• **Provided data**:
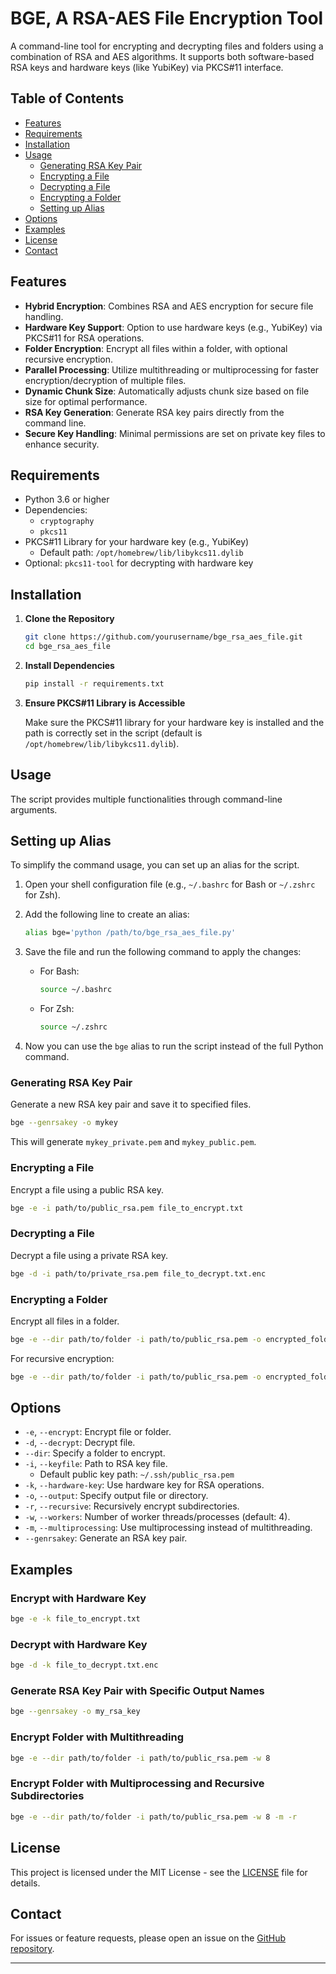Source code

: 
# BGE, A RSA-AES File Encryption Tool

A command-line tool for encrypting and decrypting files and folders using a combination of RSA and AES algorithms. It supports both software-based RSA keys and hardware keys (like YubiKey) via PKCS#11 interface.

## Table of Contents

- [Features](#features)
- [Requirements](#requirements)
- [Installation](#installation)
- [Usage](#usage)
  - [Generating RSA Key Pair](#generating-rsa-key-pair)
  - [Encrypting a File](#encrypting-a-file)
  - [Decrypting a File](#decrypting-a-file)
  - [Encrypting a Folder](#encrypting-a-folder)
  - [Setting up Alias](#setting-up-alias)
- [Options](#options)
- [Examples](#examples)
- [License](#license)
- [Contact](#contact)

## Features

- **Hybrid Encryption**: Combines RSA and AES encryption for secure file handling.
- **Hardware Key Support**: Option to use hardware keys (e.g., YubiKey) via PKCS#11 for RSA operations.
- **Folder Encryption**: Encrypt all files within a folder, with optional recursive encryption.
- **Parallel Processing**: Utilize multithreading or multiprocessing for faster encryption/decryption of multiple files.
- **Dynamic Chunk Size**: Automatically adjusts chunk size based on file size for optimal performance.
- **RSA Key Generation**: Generate RSA key pairs directly from the command line.
- **Secure Key Handling**: Minimal permissions are set on private key files to enhance security.

## Requirements

- Python 3.6 or higher
- Dependencies:
  - `cryptography`
  - `pkcs11`
- PKCS#11 Library for your hardware key (e.g., YubiKey)
  - Default path: `/opt/homebrew/lib/libykcs11.dylib`
- Optional: `pkcs11-tool` for decrypting with hardware key

## Installation

1. **Clone the Repository**

   ```bash
   git clone https://github.com/yourusername/bge_rsa_aes_file.git
   cd bge_rsa_aes_file
   ```

2. **Install Dependencies**

   ```bash
   pip install -r requirements.txt
   ```

3. **Ensure PKCS#11 Library is Accessible**

   Make sure the PKCS#11 library for your hardware key is installed and the path is correctly set in the script (default is `/opt/homebrew/lib/libykcs11.dylib`).

## Usage

The script provides multiple functionalities through command-line arguments.


## Setting up Alias

To simplify the command usage, you can set up an alias for the script.

1. Open your shell configuration file (e.g., `~/.bashrc` for Bash or `~/.zshrc` for Zsh).

2. Add the following line to create an alias:

   ```bash
   alias bge='python /path/to/bge_rsa_aes_file.py'
   ```

3. Save the file and run the following command to apply the changes:

   - For Bash:
     ```bash
     source ~/.bashrc
     ```

   - For Zsh:
     ```bash
     source ~/.zshrc
     ```

4. Now you can use the `bge` alias to run the script instead of the full Python command.

### Generating RSA Key Pair

Generate a new RSA key pair and save it to specified files.

```bash
bge --genrsakey -o mykey
```

This will generate `mykey_private.pem` and `mykey_public.pem`.

### Encrypting a File

Encrypt a file using a public RSA key.

```bash
bge -e -i path/to/public_rsa.pem file_to_encrypt.txt
```

### Decrypting a File

Decrypt a file using a private RSA key.

```bash
bge -d -i path/to/private_rsa.pem file_to_decrypt.txt.enc
```

### Encrypting a Folder

Encrypt all files in a folder.

```bash
bge -e --dir path/to/folder -i path/to/public_rsa.pem -o encrypted_folder
```

For recursive encryption:

```bash
bge -e --dir path/to/folder -i path/to/public_rsa.pem -o encrypted_folder -r
```


## Options

- `-e`, `--encrypt`: Encrypt file or folder.
- `-d`, `--decrypt`: Decrypt file.
- `--dir`: Specify a folder to encrypt.
- `-i`, `--keyfile`: Path to RSA key file.
  - Default public key path: `~/.ssh/public_rsa.pem`
- `-k`, `--hardware-key`: Use hardware key for RSA operations.
- `-o`, `--output`: Specify output file or directory.
- `-r`, `--recursive`: Recursively encrypt subdirectories.
- `-w`, `--workers`: Number of worker threads/processes (default: 4).
- `-m`, `--multiprocessing`: Use multiprocessing instead of multithreading.
- `--genrsakey`: Generate an RSA key pair.

## Examples

### Encrypt with Hardware Key

```bash
bge -e -k file_to_encrypt.txt
```

### Decrypt with Hardware Key

```bash
bge -d -k file_to_decrypt.txt.enc
```

### Generate RSA Key Pair with Specific Output Names

```bash
bge --genrsakey -o my_rsa_key
```

### Encrypt Folder with Multithreading

```bash
bge -e --dir path/to/folder -i path/to/public_rsa.pem -w 8
```

### Encrypt Folder with Multiprocessing and Recursive Subdirectories

```bash
bge -e --dir path/to/folder -i path/to/public_rsa.pem -w 8 -m -r
```

## License

This project is licensed under the MIT License - see the [LICENSE](LICENSE) file for details.

## Contact

For issues or feature requests, please open an issue on the [GitHub repository](https://github.com/yourusername/bge_rsa_aes_file).

---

• **Work task**:
Reproduce, character for character, only the lines of the preceding data that start at the line with "- **Secure Key" and end at the line with "4. Now you can", both included.

• **Task solution**:
- **Secure Key Handling**: Minimal permissions are set on private key files to enhance security.

## Requirements

- Python 3.6 or higher
- Dependencies:
  - `cryptography`
  - `pkcs11`
- PKCS#11 Library for your hardware key (e.g., YubiKey)
  - Default path: `/opt/homebrew/lib/libykcs11.dylib`
- Optional: `pkcs11-tool` for decrypting with hardware key

## Installation

1. **Clone the Repository**

   ```bash
   git clone https://github.com/yourusername/bge_rsa_aes_file.git
   cd bge_rsa_aes_file
   ```

2. **Install Dependencies**

   ```bash
   pip install -r requirements.txt
   ```

3. **Ensure PKCS#11 Library is Accessible**

   Make sure the PKCS#11 library for your hardware key is installed and the path is correctly set in the script (default is `/opt/homebrew/lib/libykcs11.dylib`).

## Usage

The script provides multiple functionalities through command-line arguments.


## Setting up Alias

To simplify the command usage, you can set up an alias for the script.

1. Open your shell configuration file (e.g., `~/.bashrc` for Bash or `~/.zshrc` for Zsh).

2. Add the following line to create an alias:

   ```bash
   alias bge='python /path/to/bge_rsa_aes_file.py'
   ```

3. Save the file and run the following command to apply the changes:

   - For Bash:
     ```bash
     source ~/.bashrc
     ```

   - For Zsh:
     ```bash
     source ~/.zshrc
     ```

4. Now you can use the `bge` alias to run the script instead of the full Python command.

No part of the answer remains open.